La Cassazione è intervenuta nuovamente in materia di infortunio in itinere, con sentenza n. 22154 del 20 ottobre 2014 ha stabilito che l’infortunio in itinere può essere riconosciuto al lavoratore solo nel caso in cui l’utilizzo dell’auto propria per raggiungere il luogo di lavoro è strettamente necessario.
La Sentenza della Cassazione è arrivata dopo che in primo grado il Tribunale aveva dato ragione al lavoratore, successivamente la Corte di Appello di Ancona rigettava la domanda proposta dal lavoratore con cui si chiedeva la condanna dell’Inail al pagamento della rendita ex D.P.R. n. 1124 del 1965 nonché dell’indennità per inabilità temporanea in relazione all’infortunio in itinere subito dal lavoratore.

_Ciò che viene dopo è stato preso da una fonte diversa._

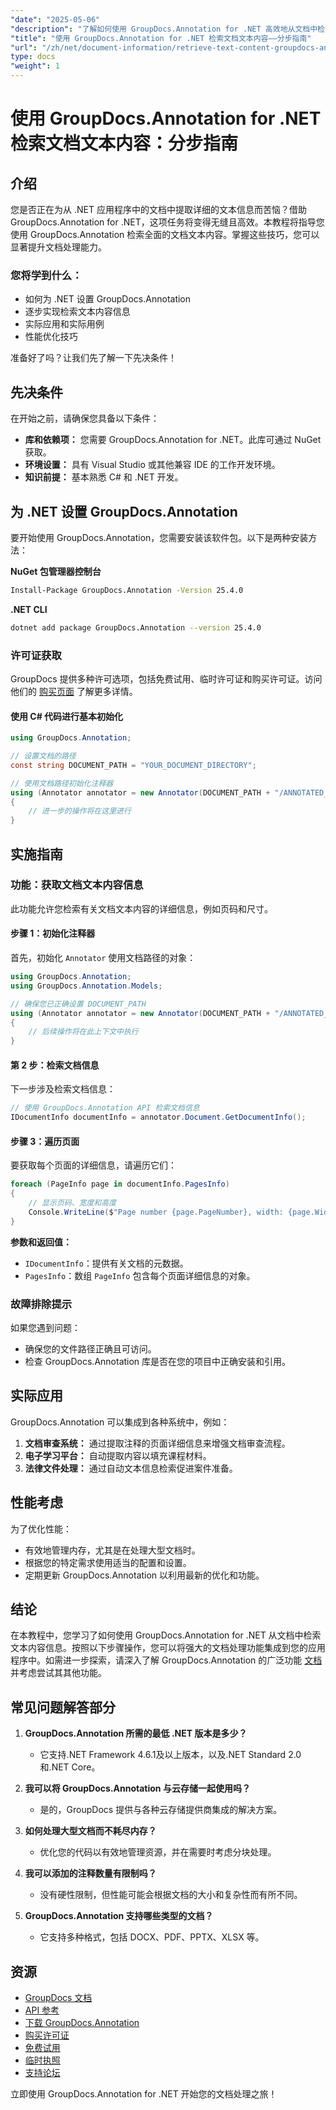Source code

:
```yaml
---
"date": "2025-05-06"
"description": "了解如何使用 GroupDocs.Annotation for .NET 高效地从文档中检索文本内容。遵循本分步指南，提升您的文档处理能力。"
"title": "使用 GroupDocs.Annotation for .NET 检索文档文本内容——分步指南"
"url": "/zh/net/document-information/retrieve-text-content-groupdocs-annotation-net/"
type: docs
"weight": 1
---
```


# 使用 GroupDocs.Annotation for .NET 检索文档文本内容：分步指南

## 介绍

您是否正在为从 .NET 应用程序中的文档中提取详细的文本信息而苦恼？借助 GroupDocs.Annotation for .NET，这项任务将变得无缝且高效。本教程将指导您使用 GroupDocs.Annotation 检索全面的文档文本内容。掌握这些技巧，您可以显著提升文档处理能力。

### 您将学到什么：
- 如何为 .NET 设置 GroupDocs.Annotation
- 逐步实现检索文本内容信息
- 实际应用和实际用例
- 性能优化技巧

准备好了吗？让我们先了解一下先决条件！

## 先决条件

在开始之前，请确保您具备以下条件：

- **库和依赖项：** 您需要 GroupDocs.Annotation for .NET。此库可通过 NuGet 获取。
- **环境设置：** 具有 Visual Studio 或其他兼容 IDE 的工作开发环境。
- **知识前提：** 基本熟悉 C# 和 .NET 开发。

## 为 .NET 设置 GroupDocs.Annotation

要开始使用 GroupDocs.Annotation，您需要安装该软件包。以下是两种安装方法：

**NuGet 包管理器控制台**
```bash
Install-Package GroupDocs.Annotation -Version 25.4.0
```

**.NET CLI**
```bash
dotnet add package GroupDocs.Annotation --version 25.4.0
```

### 许可证获取

GroupDocs 提供多种许可选项，包括免费试用、临时许可证和购买许可证。访问他们的 [购买页面](https://purchase.groupdocs.com/buy) 了解更多详情。

#### 使用 C# 代码进行基本初始化

```csharp
using GroupDocs.Annotation;

// 设置文档的路径
const string DOCUMENT_PATH = "YOUR_DOCUMENT_DIRECTORY";

// 使用文档路径初始化注释器
using (Annotator annotator = new Annotator(DOCUMENT_PATH + "/ANNOTATED_DOCX"))
{
    // 进一步的操作将在这里进行
}
```

## 实施指南

### 功能：获取文档文本内容信息

此功能允许您检索有关文档文本内容的详细信息，例如页码和尺寸。

#### 步骤 1：初始化注释器

首先，初始化 `Annotator` 使用文档路径的对象：

```csharp
using GroupDocs.Annotation;
using GroupDocs.Annotation.Models;

// 确保您已正确设置 DOCUMENT_PATH
using (Annotator annotator = new Annotator(DOCUMENT_PATH + "/ANNOTATED_DOCX"))
{
    // 后续操作将在此上下文中执行
}
```

#### 第 2 步：检索文档信息

下一步涉及检索文档信息：

```csharp
// 使用 GroupDocs.Annotation API 检索文档信息
IDocumentInfo documentInfo = annotator.Document.GetDocumentInfo();
```

#### 步骤 3：遍历页面

要获取每个页面的详细信息，请遍历它们：

```csharp
foreach (PageInfo page in documentInfo.PagesInfo)
{
    // 显示页码、宽度和高度
    Console.WriteLine($"Page number {page.PageNumber}, width: {page.Width} and height: {page.Height}");
}
```

**参数和返回值：**
- `IDocumentInfo`：提供有关文档的元数据。
- `PagesInfo`：数组 `PageInfo` 包含每个页面详细信息的对象。

### 故障排除提示

如果您遇到问题：
- 确保您的文件路径正确且可访问。
- 检查 GroupDocs.Annotation 库是否在您的项目中正确安装和引用。

## 实际应用

GroupDocs.Annotation 可以集成到各种系统中，例如：
1. **文档审查系统：** 通过提取注释的页面详细信息来增强文档审查流程。
2. **电子学习平台：** 自动提取内容以填充课程材料。
3. **法律文件处理：** 通过自动文本信息检索促进案件准备。

## 性能考虑

为了优化性能：
- 有效地管理内存，尤其是在处理大型文档时。
- 根据您的特定需求使用适当的配置和设置。
- 定期更新 GroupDocs.Annotation 以利用最新的优化和功能。

## 结论

在本教程中，您学习了如何使用 GroupDocs.Annotation for .NET 从文档中检索文本内容信息。按照以下步骤操作，您可以将强大的文档处理功能集成到您的应用程序中。如需进一步探索，请深入了解 GroupDocs.Annotation 的广泛功能 [文档](https://docs.groupdocs.com/annotation/net/) 并考虑尝试其其他功能。

## 常见问题解答部分

1. **GroupDocs.Annotation 所需的最低 .NET 版本是多少？**
   - 它支持.NET Framework 4.6.1及以上版本，以及.NET Standard 2.0和.NET Core。

2. **我可以将 GroupDocs.Annotation 与云存储一起使用吗？**
   - 是的，GroupDocs 提供与各种云存储提供商集成的解决方案。

3. **如何处理大型文档而不耗尽内存？**
   - 优化您的代码以有效地管理资源，并在需要时考虑分块处理。

4. **我可以添加的注释数量有限制吗？**
   - 没有硬性限制，但性能可能会根据文档的大小和复杂性而有所不同。

5. **GroupDocs.Annotation 支持哪些类型的文档？**
   - 它支持多种格式，包括 DOCX、PDF、PPTX、XLSX 等。

## 资源
- [GroupDocs 文档](https://docs.groupdocs.com/annotation/net/)
- [API 参考](https://reference.groupdocs.com/annotation/net/)
- [下载 GroupDocs.Annotation](https://releases.groupdocs.com/annotation/net/)
- [购买许可证](https://purchase.groupdocs.com/buy)
- [免费试用](https://releases.groupdocs.com/annotation/net/)
- [临时执照](https://purchase.groupdocs.com/temporary-license/)
- [支持论坛](https://forum.groupdocs.com/c/annotation/) 

立即使用 GroupDocs.Annotation for .NET 开始您的文档处理之旅！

L’infortunio si era verificato poco prima delle 8.00, orario di inizio della prestazione lavorativa, mentre il lavoratore si trovava alla guida dell’autovettura lungo il tragitto per raggiungere il posto di lavoro. Mediante consulenza tecnica d’ufficio, disposta dalla Corte d’Appello, era stato accertato che la distanza tra l’abitazione e l’ingresso della ditta era di poco meno di un chilometro. Tale distanza era coperta da un servizio di linea di trasporto pubblico con partenze alle 7.05 ed alle 7.55, con percorrenze del tragitto in circa tre minuti.
La Corte di merito aveva quindi motivato la sua decisione ribadendo che nel caso specifico l’uso del mezzo proprio non era strettamente necessario, sia perchè il lavoratore aveva senz’altro a disposizione il servizio di linea, “utilizzando anche la corsa delle ore 7.55, tale da consentirgli di raggiungere il posto di lavoro all’orario di lavoro programmato”, e sia perchè, data la media età lavorativa e la mancata allegazione di problemi fisici o di salute, il tragitto non superiore al chilometro era comodamente percorribile anche a piedi senza eccessivo dispendio di energie fisiche.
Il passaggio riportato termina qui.